Es ist traditionell  ein gesellschaftliches Großereigenis, wenn im schönen Teatro La Fenice, in Anwesenheit  höchster Repräsentanten von Staat und Kirche, Gesellschaft, Kultur und altem Adel die Stagione eröffnet wird, kurz vor Beginn des Karnevals, der sich auf den Strassen schon dezent ankündigt. Seit dem 18. Jahrhundert markiert er die traditio-nelle Eröffnungszeit der Opernstagione. 


Das Stück, mit dem sie in diesem Jahr beginnt, ist alles andere als karnevalistisch. Es geht um den blutigen Macht- und Herrschaftsanspruch zwischen Muslimen und Christen, es geht um einen Kulturkampf und natürlich, wie in der Oper üblich, um einen Liebeskonflikt, er ist um so pikanter, als er zwischen einer Muslimin und einem Christen ausgetragen wird, angesiedelt im 13. Jahrhundert in Ägypten während des sechsten Kreuzzuges.


Die Aktualität dieser Kreuzfahrer-Oper liegt auf der Hand. Man kann sich die fern-sehgerechten Nahost-Bilder aktualisierungswütiger Vertreter modernen "Regie-theaters" vorstellen. Anders in Venedig! Keine Maschinengewehre, keine Panzer, keine abgeschlagenen Köpfe, die noch unlängst in Berlins Deutscher Oper in einer Inszenierung von Hans Neuenfels für Furore sorgten, keine prominenten amerika-nischen oder arabischen Politiker auf der Bühne, nichts derlei.


Altmeister Pier Luigi Pizzi, unangefochtener Regiekönig der Oper in Italien, zeigt in strengen, klaren, ästhetisch ausgezirkelten Schwarz-Weis-Bildern den Konflikt des Stücks zeitlos symbolisch. Das Symbol der Muslime ist bei ihm das arabische Wort Allah, das schwarz auf weißem Vorhangschleier geschrieben steht, in schöner arabischer Kalligraphie. Ein großes Kruzifix symbolisiert das Christentum. Die Kreuzritter bringen es auf einem riesigen schwarzen Schiff, das lautlos auf die Bühne gleite, ins „Reich des Bösen“, das sich am Ende als das des Guten erweist, denn am Ende steht bei Meyerbeer und seinem Librettisten Rossi die Versöhnung, eine muslimisch-christliche Utopie.

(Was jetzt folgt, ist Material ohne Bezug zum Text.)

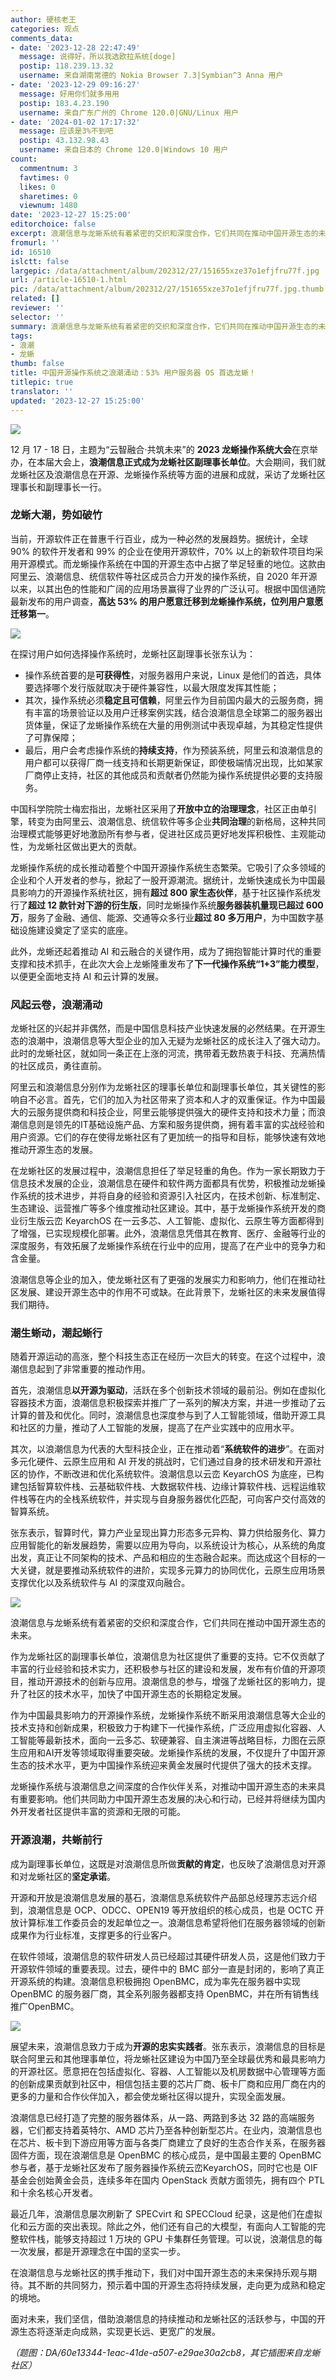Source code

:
 ```yaml
---
author: 硬核老王
categories: 观点
comments_data:
- date: '2023-12-28 22:47:49'
  message: 说得好，所以我选欧拉系统[doge]
  postip: 118.239.13.32
  username: 来自湖南常德的 Nokia Browser 7.3|Symbian^3 Anna 用户
- date: '2023-12-29 09:16:27'
  message: 好用你们就多用用
  postip: 183.4.23.190
  username: 来自广东广州的 Chrome 120.0|GNU/Linux 用户
- date: '2024-01-02 17:17:32'
  message: 应该是3%不到吧
  postip: 43.132.98.43
  username: 来自日本的 Chrome 120.0|Windows 10 用户
count:
  commentnum: 3
  favtimes: 0
  likes: 0
  sharetimes: 0
  viewnum: 1480
date: '2023-12-27 15:25:00'
editorchoice: false
excerpt: 浪潮信息与龙蜥系统有着紧密的交织和深度合作，它们共同在推动中国开源生态的未来。
fromurl: ''
id: 16510
islctt: false
largepic: /data/attachment/album/202312/27/151655xze37o1efjfru77f.jpg
url: /article-16510-1.html
pic: /data/attachment/album/202312/27/151655xze37o1efjfru77f.jpg.thumb.jpg
related: []
reviewer: ''
selector: ''
summary: 浪潮信息与龙蜥系统有着紧密的交织和深度合作，它们共同在推动中国开源生态的未来。
tags:
- 浪潮
- 龙蜥
thumb: false
title: 中国开源操作系统之浪潮涌动：53% 用户服务器 OS 首选龙蜥！
titlepic: true
translator: ''
updated: '2023-12-27 15:25:00'
---
```


![](/data/attachment/album/202312/27/151655xze37o1efjfru77f.jpg)


12 月 17 - 18 日，主题为“云智融合·共筑未来”的 **2023 龙蜥操作系统大会**在京举办，在本届大会上，**浪潮信息正式成为龙蜥社区副理事长单位**。大会期间，我们就龙蜥社区及浪潮信息在开源、龙蜥操作系统等方面的进展和成就，采访了龙蜥社区理事长和副理事长一行。


### 龙蜥大潮，势如破竹


当前，开源软件正在普惠千行百业，成为一种必然的发展趋势。据统计，全球 90% 的软件开发者和 99% 的企业在使用开源软件，70% 以上的新软件项目均采用开源模式。而龙蜥操作系统在中国的开源生态中占据了举足轻重的地位。这款由阿里云、浪潮信息、统信软件等社区成员合力开发的操作系统，自 2020 年开源以来，以其出色的性能和广阔的应用场景赢得了业界的广泛认可。根据中国信通院最新发布的用户调查，**高达 53% 的用户愿意迁移到龙蜥操作系统，位列用户意愿迁移第一**。


![](/data/attachment/album/202312/27/153232kqd41iqnldnhrziy.jpg)


在探讨用户如何选择操作系统时，龙蜥社区副理事长张东认为：


* 操作系统首要的是**可获得性**，对服务器用户来说，Linux 是他们的首选，具体要选择哪个发行版就取决于硬件兼容性，以最大限度发挥其性能；
* 其次，操作系统必须**稳定且可信赖**，阿里云作为目前国内最大的云服务商，拥有丰富的场景验证以及用户迁移案例实践，结合浪潮信息全球第二的服务器出货体量，保证了龙蜥操作系统在大量的用例测试中表现卓越，为其稳定性提供了可靠保障；
* 最后，用户会考虑操作系统的**持续支持**，作为预装系统，阿里云和浪潮信息的用户都可以获得厂商一线支持和长期更新保证，即使极端情况出现，比如某家厂商停止支持，社区的其他成员和贡献者仍然能为操作系统提供必要的支持服务。


中国科学院院士梅宏指出，龙蜥社区采用了**开放中立的治理理念**，社区正由单引擎，转变为由阿里云、浪潮信息、统信软件等多企业**共同治理**的新格局，这种共同治理模式能够更好地激励所有参与者，促进社区成员更好地发挥积极性、主观能动性，为龙蜥社区做出更大的贡献。


龙蜥操作系统的成长推动着整个中国开源操作系统生态繁荣。它吸引了众多领域的企业和个人开发者的参与，掀起了一股开源潮流。据统计，龙蜥快速成长为中国最具影响力的开源操作系统社区，拥有**超过 800 家生态伙伴**，基于社区操作系统发行了**超过 12 款针对下游的衍生版**，同时龙蜥操作系统**服务器装机量现已超过 600 万**，服务了金融、通信、能源、交通等众多行业**超过 80 多万用户**，为中国数字基础设施建设奠定了坚实的底座。


此外，龙蜥还起着推动 AI 和云融合的关键作用，成为了拥抱智能计算时代的重要支撑和技术抓手，在此次大会上龙蜥隆重发布了**下一代操作系统“1+3”能力模型**，以便更全面地支持 AI 和云计算的发展。


### 风起云卷，浪潮涌动


龙蜥社区的兴起并非偶然，而是中国信息科技产业快速发展的必然结果。在开源生态的浪潮中，浪潮信息等大型企业的加入无疑为龙蜥社区的成长注入了强大动力。此时的龙蜥社区，就如同一条正在上涨的河流，携带着无数热衷于科技、充满热情的社区成员，勇往直前。


阿里云和浪潮信息分别作为龙蜥社区的理事长单位和副理事长单位，其关键性的影响自不必言。首先，它们的加入为社区带来了资本和人才的双重保证。作为中国最大的云服务提供商和科技企业，阿里云能够提供强大的硬件支持和技术力量；而浪潮信息则是领先的IT基础设施产品、方案和服务提供商，拥有着丰富的实战经验和用户资源。它们的存在使得龙蜥社区有了更加统一的指导和目标，能够快速有效地推动开源生态的发展。


在龙蜥社区的发展过程中，浪潮信息担任了举足轻重的角色。作为一家长期致力于信息技术发展的企业，浪潮信息在硬件和软件两方面都具有优势，积极推动龙蜥操作系统的技术进步，并将自身的经验和资源引入社区内，在技术创新、标准制定、生态建设、运营推广等多个维度推动社区建设。其中，基于龙蜥操作系统开发的商业衍生版云峦 KeyarchOS 在一云多芯、人工智能、虚拟化、云原生等方面都得到了增强，已实现规模化部署。此外，浪潮信息凭借其在教育、医疗、金融等行业的深度服务，有效拓展了龙蜥操作系统在行业中的应用，提高了在产业中的竞争力和含金量。


浪潮信息等企业的加入，使龙蜥社区有了更强的发展实力和影响力，他们在推动社区发展、建设开源生态中的作用不可或缺。在此背景下，龙蜥社区的未来发展值得我们期待。


### 潮生蜥动，潮起蜥行


随着开源运动的高涨，整个科技生态正在经历一次巨大的转变。在这个过程中，浪潮信息起到了非常重要的推动作用。


首先，浪潮信息**以开源为驱动**，活跃在多个创新技术领域的最前沿。例如在虚拟化容器技术方面，浪潮信息积极探索并推广了一系列的解决方案，并进一步推动了云计算的普及和优化。同时，浪潮信息也深度参与到了人工智能领域，借助开源工具和社区的力量，推动了人工智能的发展，提高了在产业实践中的应用水平。


其次，以浪潮信息为代表的大型科技企业，正在推动着“**系统软件的进步**”。在面对多元化硬件、云原生应用和 AI 开发的挑战时，它们通过自身的技术研发和开源社区的协作，不断改进和优化系统软件。浪潮信息以云峦 KeyarchOS 为底座，已构建包括智算软件栈、云基础软件栈、大数据软件栈、边缘计算软件栈、远程运维软件栈等在内的全栈系统软件，并实现与自身服务器优化匹配，可向客户交付高效的智算系统。


张东表示，智算时代，算力产业呈现出算力形态多元异构、算力供给服务化、算力应用智能化的新发展趋势，需要以应用为导向，以系统设计为核心，从系统的角度出发，真正让不同架构的技术、产品和相应的生态融合起来。而达成这个目标的一大关键，就是要推动系统软件的进阶，实现多元算力的协同优化，云原生应用场景支撑优化以及系统软件与 AI 的深度双向融合。


![](/data/attachment/album/202312/27/152356d4n37q933n77s227.jpg)


浪潮信息与龙蜥系统有着紧密的交织和深度合作，它们共同在推动中国开源生态的未来。


作为龙蜥社区的副理事长单位，浪潮信息为社区提供了重要的支持。它不仅贡献了丰富的行业经验和技术实力，还积极参与社区的建设和发展，发布有价值的开源项目，推动开源技术的创新与应用。浪潮信息的参与，增强了龙蜥社区的影响力，提升了社区的技术水平，加快了中国开源生态的长期稳定发展。


作为中国最具影响力的开源操作系统，龙蜥操作系统不断采用浪潮信息等大企业的技术支持和创新成果，积极致力于构建下一代操作系统，广泛应用虚拟化容器、人工智能等最新技术，面向一云多芯、软硬兼容、自主演进等战略目标，力图在云原生应用和AI开发等领域取得重要突破。龙蜥操作系统的发展，不仅提升了中国开源生态的技术水平，更为中国操作系统迎来黄金发展时代提供了强大的技术支撑。


龙蜥操作系统与浪潮信息之间深度的合作伙伴关系，对推动中国开源生态的未来具有重要影响。他们共同助力中国开源生态发展的决心和行动，已经并将继续为国内外开发者社区提供丰富的资源和无限的可能。


### 开源浪潮，共蜥前行


成为副理事长单位，这既是对浪潮信息所做**贡献的肯定**，也反映了浪潮信息对开源和对龙蜥社区的**坚定承诺**。


开源和开放是浪潮信息发展的基石，浪潮信息系统软件产品部总经理苏志远介绍到，浪潮信息是 OCP、ODCC、OPEN19 等开放组织的核心成员，也是 OCTC 开放计算标准工作委员会的发起单位之一。浪潮信息希望将他们在服务器领域的创新成果作为行业标准，支撑更多的行业客户。


在软件领域，浪潮信息的软件研发人员已经超过其硬件研发人员，这是他们致力于开源软件领域的重要表现。过去，硬件中的 BMC 部分一直是封闭的，影响了真正开源系统的构建。浪潮信息积极拥抱 OpenBMC，成为率先在服务器中实现 OpenBMC 的服务器厂商，其全系列服务器都支持 OpenBMC，并在所有销售线推广OpenBMC。


![](/data/attachment/album/202312/27/152450a2u5myqdllldlao5.jpg)


展望未来，浪潮信息致力于成为**开源的忠实实践者**。张东表示，浪潮信息的目标是联合阿里云和其他理事单位，将龙蜥社区建设为中国乃至全球最优秀和最具影响力的开源社区。愿意把在包括虚拟化、容器、人工智能以及机房数据中心管理等方面的创新成果贡献到社区中，相信包括主要的芯片厂商、板卡厂商和应用厂商在内的更多的力量和合作伙伴加入，都会使龙蜥社区得以提升，实现全面发展。


浪潮信息已经打造了完整的服务器体系，从一路、两路到多达 32 路的高端服务器，它们都支持着英特尔、AMD 芯片乃至各种创新型芯片。在业内，浪潮信息也在芯片、板卡到下游应用等方面与各类厂商建立了良好的生态合作关系，在服务器固件方面，现在浪潮信息是 OpenBMC 的核心成员，是中国最主要的 OpenBMC 参与者，基于龙蜥社区发布了服务器操作系统云峦KeyarchOS，同时它也是 OIF 基金会创始黄金会员，连续多年在国内 OpenStack 贡献方面领先，拥有四个 PTL 和十余名核心开发者。


最近几年，浪潮信息屡次刷新了 SPECvirt 和 SPECCloud 纪录，这是他们在虚拟化和云方面的突出表现。除此之外，他们还有自己的大模型，有面向人工智能的完整软件栈，能够支持超过 1 万块的 GPU 卡集群任务管理。可以说，浪潮信息的每一次发展，都是开源理念在中国的坚实一步。


在浪潮信息与龙蜥社区的携手推动下，我们对中国开源生态的未来保持乐观与期待。其不断的共同努力，预示着中国的开源生态将持续发展，走向更为成熟和稳定的境地。


面对未来，我们坚信，借助浪潮信息的持续推动和龙蜥社区的活跃参与，中国的开源生态将逐渐走向成熟，实现更长远、更宽广的发展。


*（题图：DA/60e13344-1eac-41de-a507-e29ae30a2cb8，其它插图来自龙蜥社区）*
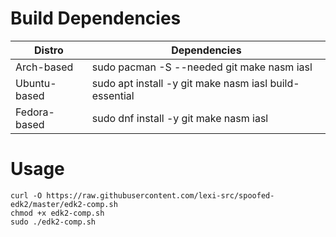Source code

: # Build Dependencies
| Distro        | Dependencies |
| ------------- | ------------ |
|  Arch-based   | sudo pacman -S --needed git make nasm iasl |
|  Ubuntu-based | sudo apt install -y git make nasm iasl build-essential |
|  Fedora-based | sudo dnf install -y git make nasm iasl |

# Usage
```
curl -O https://raw.githubusercontent.com/lexi-src/spoofed-edk2/master/edk2-comp.sh
chmod +x edk2-comp.sh
sudo ./edk2-comp.sh
```
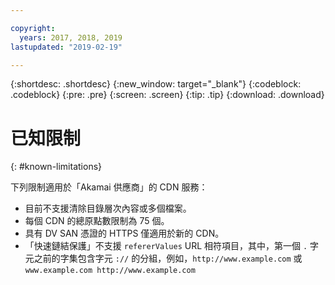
 ```yaml
---

copyright:
  years: 2017, 2018, 2019
lastupdated: "2019-02-19"

---
```


{:shortdesc: .shortdesc}
{:new_window: target="_blank"}
{:codeblock: .codeblock}
{:pre: .pre}
{:screen: .screen}
{:tip: .tip}
{:download: .download}

# 已知限制
{: #known-limitations}

下列限制適用於「Akamai 供應商」的 CDN 服務：
* 目前不支援清除目錄層次內容或多個檔案。
* 每個 CDN 的總原點數限制為 75 個。
* 具有 DV SAN 憑證的 HTTPS 僅適用於新的 CDN。
* 「快速鏈結保護」不支援 `refererValues` URL 相符項目，其中，第一個 `.` 字元之前的字集包含字元 `://` 的分組，例如，`http://www.example.com` 或 `www.example.com http://www.example.com`
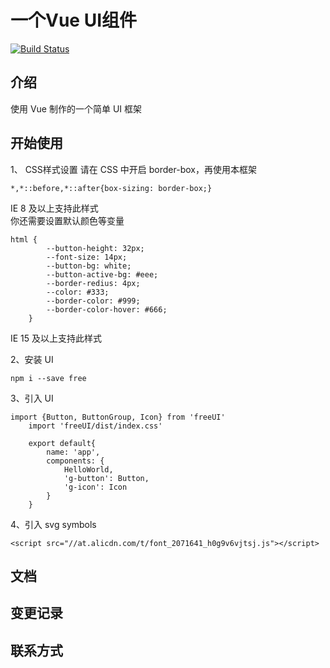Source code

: # 一个Vue UI组件

[![Build Status](https://travis-ci.org/SilverAsh426/freeUI.svg?branch=master)](https://travis-ci.org/SilverAsh426/freeUI)

## 介绍
使用 Vue 制作的一个简单 UI 框架

## 开始使用

1、 CSS样式设置
  请在 CSS 中开启 border-box，再使用本框架
  ```
 *,*::before,*::after{box-sizing: border-box;}
  ```  
  IE 8 及以上支持此样式    
  你还需要设置默认颜色等变量   

  ```
  html {
          --button-height: 32px;
          --font-size: 14px;
          --button-bg: white;
          --button-active-bg: #eee;
          --border-redius: 4px;
          --color: #333;
          --border-color: #999;
          --border-color-hover: #666;
      }
  ```
  IE 15 及以上支持此样式
    
2、安装 UI
  ```
  npm i --save free
  ```

3、引入 UI
  ```
  import {Button, ButtonGroup, Icon} from 'freeUI'
      import 'freeUI/dist/index.css'
      
      export default{
          name: 'app',
          components: {
              HelloWorld,
              'g-button': Button,
              'g-icon': Icon
          }
      }
  ``` 
    
4、引入 svg symbols

    <script src="//at.alicdn.com/t/font_2071641_h0g9v6vjtsj.js"></script>

## 文档

## 变更记录

## 联系方式

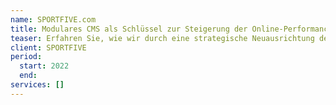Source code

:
 ```yaml
---
name: SPORTFIVE.com
title: Modulares CMS als Schlüssel zur Steigerung der Online-Performance
teaser: Erfahren Sie, wie wir durch eine strategische Neuausrichtung der Website von SPORTFIVE nicht nur die Online-Präsenz maximiert, sondern auch die Customer Conversion Rate enorm erhöht haben, wodurch sich direkte und messbare Geschäftserfolge einstellten.
client: SPORTFIVE
period:
  start: 2022
  end:
services: []
---
```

Schon deshalb hat Pizzi das Werk nicht ins Hier und Heute verlegt, denn reale Utopien und Versöhnungen sind heute selten. Und er zeigt die Muslime in geradezu verschwendungssüchtiger, sinnlich-lebensfreudiger Farbigkeit, im Kontrast zu den asketisch schwarz-weißen Kreuzrittern. Auf der leeren, schwarzen Bühne des Teatro la Fenice entfaltet Pizzi vor immer wieder herabfahrenden weißen Schleiern eine wahre Kostümorgie. Es sind historische Kostüme in erlesensten Stoffen, Pizzi hat für die Ritter und Emire, die Imane und Ägypter, für Herolde und Waffenträger noch einmal die hohe Kunst venezianischer Stoffmanufakturen bemüht. Was das gekostet haben mag? Er läßt Auftritte zelebrieren, Gänge muten geradezu rituell an, Pantomime und Tanz werden geschmackvoll eingefügt.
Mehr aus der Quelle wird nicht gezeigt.